◆ Task requirements:
Repeat the records verbatim and leave the pictures out of your copy.

[Records for the exercise]

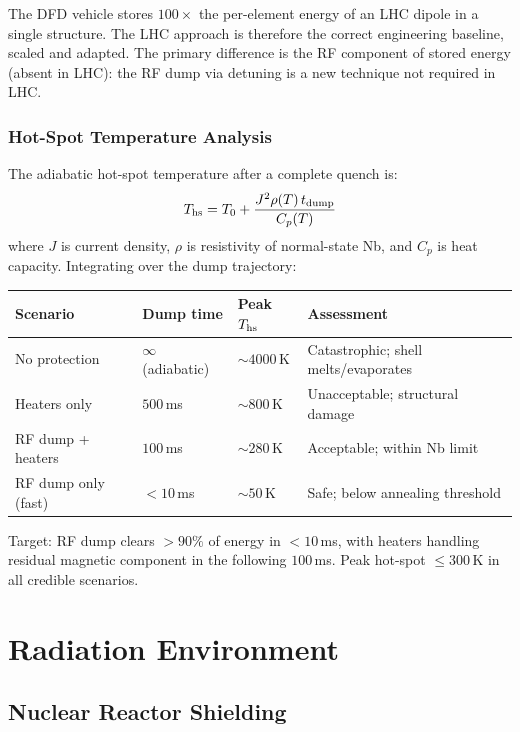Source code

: \documentclass[11pt,a4paper]{article}
\begin{document}
The DFD vehicle stores $100\times$ the per-element energy of an LHC
dipole in a single structure. The LHC approach is therefore the correct
engineering baseline, scaled and adapted. The primary difference is
the RF component of stored energy (absent in LHC): the RF dump via
detuning is a new technique not required in LHC.

\subsubsection{Hot-Spot Temperature Analysis}

The adiabatic hot-spot temperature after a complete quench is:
\begin{equation}
  T_{\rm hs} = T_0 + \frac{J^2 \rho(T) \, t_{\rm dump}}{C_p(T)}
\end{equation}
where $J$ is current density, $\rho$ is resistivity of normal-state Nb,
and $C_p$ is heat capacity. Integrating over the dump trajectory:

\begin{longtable}{p{0.20\tw}p{0.20\tw}p{0.20\tw}p{0.30\tw}}
\toprule
\textbf{Scenario} & \textbf{Dump time} & \textbf{Peak $T_{\rm hs}$} &
\textbf{Assessment} \\
\midrule
\endhead
No protection & $\infty$ (adiabatic) & $\sim 4000$\,K & Catastrophic;
  shell melts/evaporates \\
Heaters only & $500$\,ms & $\sim 800$\,K & Unacceptable;
  structural damage \\
RF dump + heaters & $100$\,ms & $\sim 280$\,K & Acceptable;
  within Nb limit \\
RF dump only (fast) & $< 10$\,ms & $\sim 50$\,K & Safe;
  below annealing threshold \\
\bottomrule
\end{longtable}

Target: RF dump clears $> 90\%$ of energy in $< 10$\,ms, with heaters
handling residual magnetic component in the following $100$\,ms. Peak
hot-spot $\leq 300$\,K in all credible scenarios.

\section{Radiation Environment}
\label{sec:radiation}

\subsection{Nuclear Reactor Shielding}
\end{document}
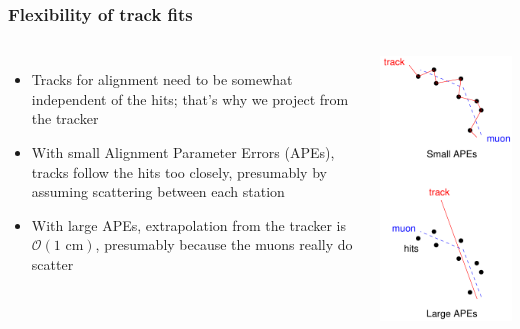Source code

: \documentclass[compress]{beamer}
\begin{document}
\begin{frame}
\frametitle{Flexibility of track fits}
\begin{columns}
\begin{itemize}
\item Tracks for alignment need to be somewhat independent of the
hits; that's why we project from the tracker
\item With small Alignment Parameter Errors (APEs), tracks follow the
hits too closely, presumably by assuming scattering between each
station
\item With large APEs, extrapolation from the tracker is
$\mathcal{O}(\mbox{1 cm})$, presumably because the muons really do scatter
\end{itemize}

\includegraphics[width=\linewidth]{flexibility.pdf}
\end{columns}


\end{frame}
\end{document}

[/Records for the exercise]

◆ Exercise output:
Source code

: \documentclass[11pt,a4paper]{article}
\begin{document}
The DFD vehicle stores $100\times$ the per-element energy of an LHC
dipole in a single structure. The LHC approach is therefore the correct
engineering baseline, scaled and adapted. The primary difference is
the RF component of stored energy (absent in LHC): the RF dump via
detuning is a new technique not required in LHC.

\subsubsection{Hot-Spot Temperature Analysis}

The adiabatic hot-spot temperature after a complete quench is:
\begin{equation}
  T_{\rm hs} = T_0 + \frac{J^2 \rho(T) \, t_{\rm dump}}{C_p(T)}
\end{equation}
where $J$ is current density, $\rho$ is resistivity of normal-state Nb,
and $C_p$ is heat capacity. Integrating over the dump trajectory:

\begin{longtable}{p{0.20\tw}p{0.20\tw}p{0.20\tw}p{0.30\tw}}
\toprule
\textbf{Scenario} & \textbf{Dump time} & \textbf{Peak $T_{\rm hs}$} &
\textbf{Assessment} \\
\midrule
\endhead
No protection & $\infty$ (adiabatic) & $\sim 4000$\,K & Catastrophic;
  shell melts/evaporates \\
Heaters only & $500$\,ms & $\sim 800$\,K & Unacceptable;
  structural damage \\
RF dump + heaters & $100$\,ms & $\sim 280$\,K & Acceptable;
  within Nb limit \\
RF dump only (fast) & $< 10$\,ms & $\sim 50$\,K & Safe;
  below annealing threshold \\
\bottomrule
\end{longtable}

Target: RF dump clears $> 90\%$ of energy in $< 10$\,ms, with heaters
handling residual magnetic component in the following $100$\,ms. Peak
hot-spot $\leq 300$\,K in all credible scenarios.

\section{Radiation Environment}
\label{sec:radiation}

\subsection{Nuclear Reactor Shielding}
\end{document}
Source code

: \documentclass[compress]{beamer}
\begin{document}
\begin{frame}
\frametitle{Flexibility of track fits}
\begin{columns}
\begin{itemize}
\item Tracks for alignment need to be somewhat independent of the
hits; that's why we project from the tracker
\item With small Alignment Parameter Errors (APEs), tracks follow the
hits too closely, presumably by assuming scattering between each
station
\item With large APEs, extrapolation from the tracker is
$\mathcal{O}(\mbox{1 cm})$, presumably because the muons really do scatter
\end{itemize}

\includegraphics[width=\linewidth]{flexibility.pdf}
\end{columns}


\end{frame}
\end{document}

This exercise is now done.